On Monday, Careers Australia, which has campuses in the Sydney and Melbourne CBDs as well as Parramatta, admitted it had breached Australian consumer law and “engaged in unconscionable conduct” while it enrolled students in some of the poorest, most remote communities in Australia into thousands of dollars of debt.

According to the ACCC, the conduct included misrepresenting that the courses were free, that they would lead to employment, and offering inducements such as iPads.

ACCC chairman Rod Sims says Careers Australia's conduct ''affected some of the most vulnerable and disadvantaged groups ...

ACCC chairman Rod Sims says Careers Australia’s conduct ”affected some of the most vulnerable and disadvantaged groups of consumers in Australia”. Photo: Dominic Lorrimer

ACCC Chairman Rod Sims said it was unacceptable that Careers Australia enrolled consumers from a remote Aboriginal community but did not alert them to the debts they would incur.

“This conduct affected some of the most vulnerable and disadvantaged groups of consumers in Australia,” he said.

“It is also unacceptable that significant Commonwealth money went to fund courses that were often not undertaken.”

The Commonwealth's  estimated $4 billion in debt by 2015.

The court-enforced undertaking, revealed on Monday, allows Careers Australia to avoid court action in the Federal Court but compels the company to automatically cancel the enrolments of students who have not completed a unit of study, and to repay the Commonwealth any amounts received as a result of those enrolments.

Since 2013, the company has received $190 million in Commonwealth funding for 20,000 enrolled students.

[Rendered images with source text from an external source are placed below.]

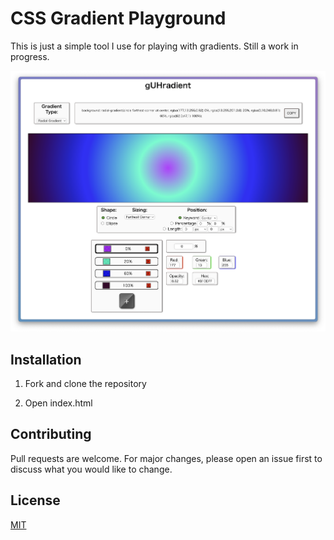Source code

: # CSS Gradient Playground

This is just a simple tool I use for playing with gradients. Still a work in progress.

![Gradiant Tester Screenshot](./assets/gradient-tester-photo.png)

## Installation

1. Fork and clone the repository

2. Open index.html

## Contributing

Pull requests are welcome. For major changes, please open an issue first to discuss what you would like to change.

## License

[MIT](https://choosealicense.com/licenses/mit/)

It has since begun the process of reversing enrolments and student debt, handing back $44 million to taxpayers, and relief to up to 12,000 students, some of whom live in impoverished communities.

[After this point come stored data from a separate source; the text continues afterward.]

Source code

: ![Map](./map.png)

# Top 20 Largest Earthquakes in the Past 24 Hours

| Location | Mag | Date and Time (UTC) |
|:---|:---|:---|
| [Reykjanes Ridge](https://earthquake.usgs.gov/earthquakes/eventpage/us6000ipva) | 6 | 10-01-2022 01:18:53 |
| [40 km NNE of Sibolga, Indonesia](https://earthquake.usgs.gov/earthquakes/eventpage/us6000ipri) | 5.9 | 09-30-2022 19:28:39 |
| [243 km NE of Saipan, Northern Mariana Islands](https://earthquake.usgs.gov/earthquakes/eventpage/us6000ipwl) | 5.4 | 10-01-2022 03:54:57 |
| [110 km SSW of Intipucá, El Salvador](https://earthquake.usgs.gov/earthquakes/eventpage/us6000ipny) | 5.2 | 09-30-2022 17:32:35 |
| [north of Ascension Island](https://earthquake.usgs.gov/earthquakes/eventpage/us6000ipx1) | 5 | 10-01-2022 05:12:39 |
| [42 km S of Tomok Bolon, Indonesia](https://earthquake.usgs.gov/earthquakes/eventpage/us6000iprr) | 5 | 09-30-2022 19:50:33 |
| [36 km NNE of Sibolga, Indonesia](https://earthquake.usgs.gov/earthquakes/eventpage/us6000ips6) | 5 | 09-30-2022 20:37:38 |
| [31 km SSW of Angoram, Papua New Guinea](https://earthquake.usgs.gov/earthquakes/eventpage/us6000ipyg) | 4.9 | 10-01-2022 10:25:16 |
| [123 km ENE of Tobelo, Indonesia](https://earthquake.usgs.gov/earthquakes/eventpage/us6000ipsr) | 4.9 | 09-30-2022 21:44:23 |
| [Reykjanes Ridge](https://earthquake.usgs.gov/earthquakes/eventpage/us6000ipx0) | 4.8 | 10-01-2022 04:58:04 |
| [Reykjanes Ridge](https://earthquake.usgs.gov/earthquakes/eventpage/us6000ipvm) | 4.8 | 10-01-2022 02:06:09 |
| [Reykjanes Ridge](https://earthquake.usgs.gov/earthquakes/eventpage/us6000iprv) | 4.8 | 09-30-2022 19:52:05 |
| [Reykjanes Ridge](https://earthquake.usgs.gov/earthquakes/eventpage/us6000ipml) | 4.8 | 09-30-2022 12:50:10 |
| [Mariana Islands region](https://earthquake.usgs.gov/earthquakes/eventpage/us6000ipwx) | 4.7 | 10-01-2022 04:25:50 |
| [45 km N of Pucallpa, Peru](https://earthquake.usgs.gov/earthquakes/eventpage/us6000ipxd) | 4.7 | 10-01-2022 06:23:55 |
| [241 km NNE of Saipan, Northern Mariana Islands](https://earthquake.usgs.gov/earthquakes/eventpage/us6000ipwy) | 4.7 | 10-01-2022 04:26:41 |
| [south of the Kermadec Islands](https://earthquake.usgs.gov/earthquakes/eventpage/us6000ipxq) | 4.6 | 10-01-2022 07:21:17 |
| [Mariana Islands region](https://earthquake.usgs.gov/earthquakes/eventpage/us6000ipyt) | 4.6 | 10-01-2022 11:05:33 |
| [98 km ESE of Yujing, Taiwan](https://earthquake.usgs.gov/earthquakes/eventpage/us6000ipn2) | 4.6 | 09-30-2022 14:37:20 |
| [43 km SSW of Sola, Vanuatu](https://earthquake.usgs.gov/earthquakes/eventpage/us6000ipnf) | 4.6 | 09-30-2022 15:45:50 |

The private college network has now been forced to implement a compliance program, including training for staff and regular reviews for its 15 campuses where it runs courses in nursing, business, counselling and community work.

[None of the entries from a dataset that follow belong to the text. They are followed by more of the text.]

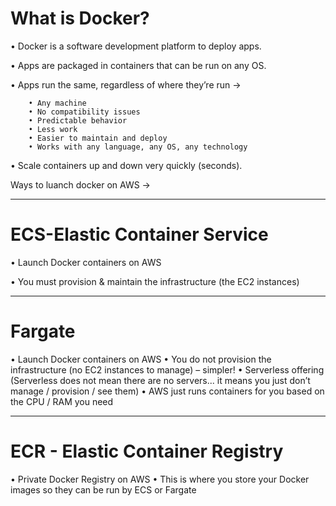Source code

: # What is Docker?

• Docker is a software development platform to deploy apps.

• Apps are packaged in containers that can be run on any OS.

• Apps run the same, regardless of where they’re run ->

        • Any machine 
        • No compatibility issues 
        • Predictable behavior 
        • Less work 
        • Easier to maintain and deploy 
        • Works with any language, any OS, any technology 
        
• Scale containers up and down very quickly (seconds).

Ways to luanch docker on AWS ->
_____________________________________________________________________________________________________________________________
# ECS-Elastic Container Service

• Launch Docker containers on AWS

• You must provision & maintain the infrastructure (the EC2 instances)
___________
# Fargate 

• Launch Docker containers on AWS
• You do not provision the infrastructure (no EC2 instances to manage) – simpler!
• Serverless offering (Serverless does not mean there are no servers... it means you just don’t manage / provision / see them)
• AWS just runs containers for you based on the CPU / RAM you need
___________
# ECR - Elastic Container Registry 

• Private Docker Registry on AWS
• This is where you store your Docker images so they can be run by ECS or Fargate
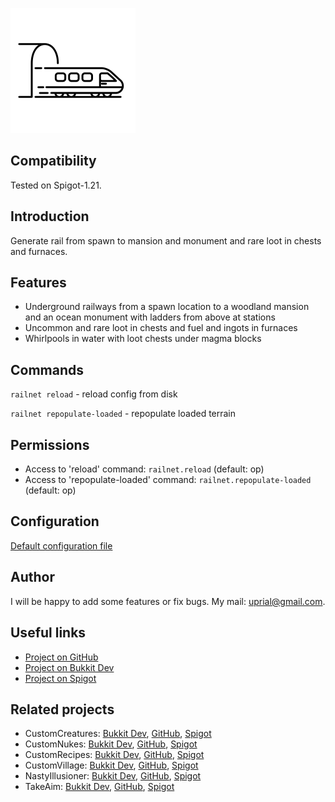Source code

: ![RailNet Logo](images/railnet-logo.png)

## Compatibility

Tested on Spigot-1.21.

## Introduction

Generate rail from spawn to mansion and monument and rare loot in chests and furnaces.

## Features

* Underground railways from a spawn location to a woodland mansion and an ocean monument with ladders from above at stations
* Uncommon and rare loot in chests and fuel and ingots in furnaces
* Whirlpools in water with loot chests under magma blocks

## Commands

`railnet reload` - reload config from disk

`railnet repopulate-loaded` - repopulate loaded terrain

## Permissions

* Access to 'reload' command:
`railnet.reload` (default: op)
* Access to 'repopulate-loaded' command:
`railnet.repopulate-loaded` (default: op)

## Configuration
[Default configuration file](src/main/resources/config.yml)

## Author
I will be happy to add some features or fix bugs. My mail: uprial@gmail.com.

## Useful links
* [Project on GitHub](https://github.com/uprial/railnet)
* [Project on Bukkit Dev](TBD)
* [Project on Spigot](TBD)

## Related projects
* CustomCreatures: [Bukkit Dev](http://dev.bukkit.org/bukkit-plugins/customcreatures/), [GitHub](https://github.com/uprial/customcreatures), [Spigot](https://www.spigotmc.org/resources/customcreatures.68711/)
* CustomNukes: [Bukkit Dev](http://dev.bukkit.org/bukkit-plugins/customnukes/), [GitHub](https://github.com/uprial/customnukes), [Spigot](https://www.spigotmc.org/resources/customnukes.68710/)
* CustomRecipes: [Bukkit Dev](https://dev.bukkit.org/projects/custom-recipes), [GitHub](https://github.com/uprial/customrecipes/), [Spigot](https://www.spigotmc.org/resources/customrecipes.89435/)
* CustomVillage: [Bukkit Dev](http://dev.bukkit.org/bukkit-plugins/customvillage/), [GitHub](https://github.com/uprial/customvillage/), [Spigot](https://www.spigotmc.org/resources/customvillage.69170/)
* NastyIllusioner: [Bukkit Dev](https://legacy.curseforge.com/minecraft/bukkit-plugins/nastyillusioner), [GitHub](https://github.com/uprial/nastyillusioner), [Spigot](https://www.spigotmc.org/resources/nastyillusioner.109715/)
* TakeAim: [Bukkit Dev](https://dev.bukkit.org/projects/takeaim), [GitHub](https://github.com/uprial/takeaim), [Spigot](https://www.spigotmc.org/resources/takeaim.68713/)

Last year the company’s CEO, Patrick McKendry, stepped aside from his role as one of the federal government’s top advisers on vocational education pending the outcome the ACCC investigation.

Careers Australia is the fifth education provider to be pursued by the ACCC this year in its attempt to clean out the scandal-plagued vocational education sector.

So far, the ACCC has sought the return of more than $460 million in taxpayer funding from Sydney colleges Unique, Empower and AIPE, and Melbourne’s Phoenix Institute. It is understood the regulator has another five private operations in its sights.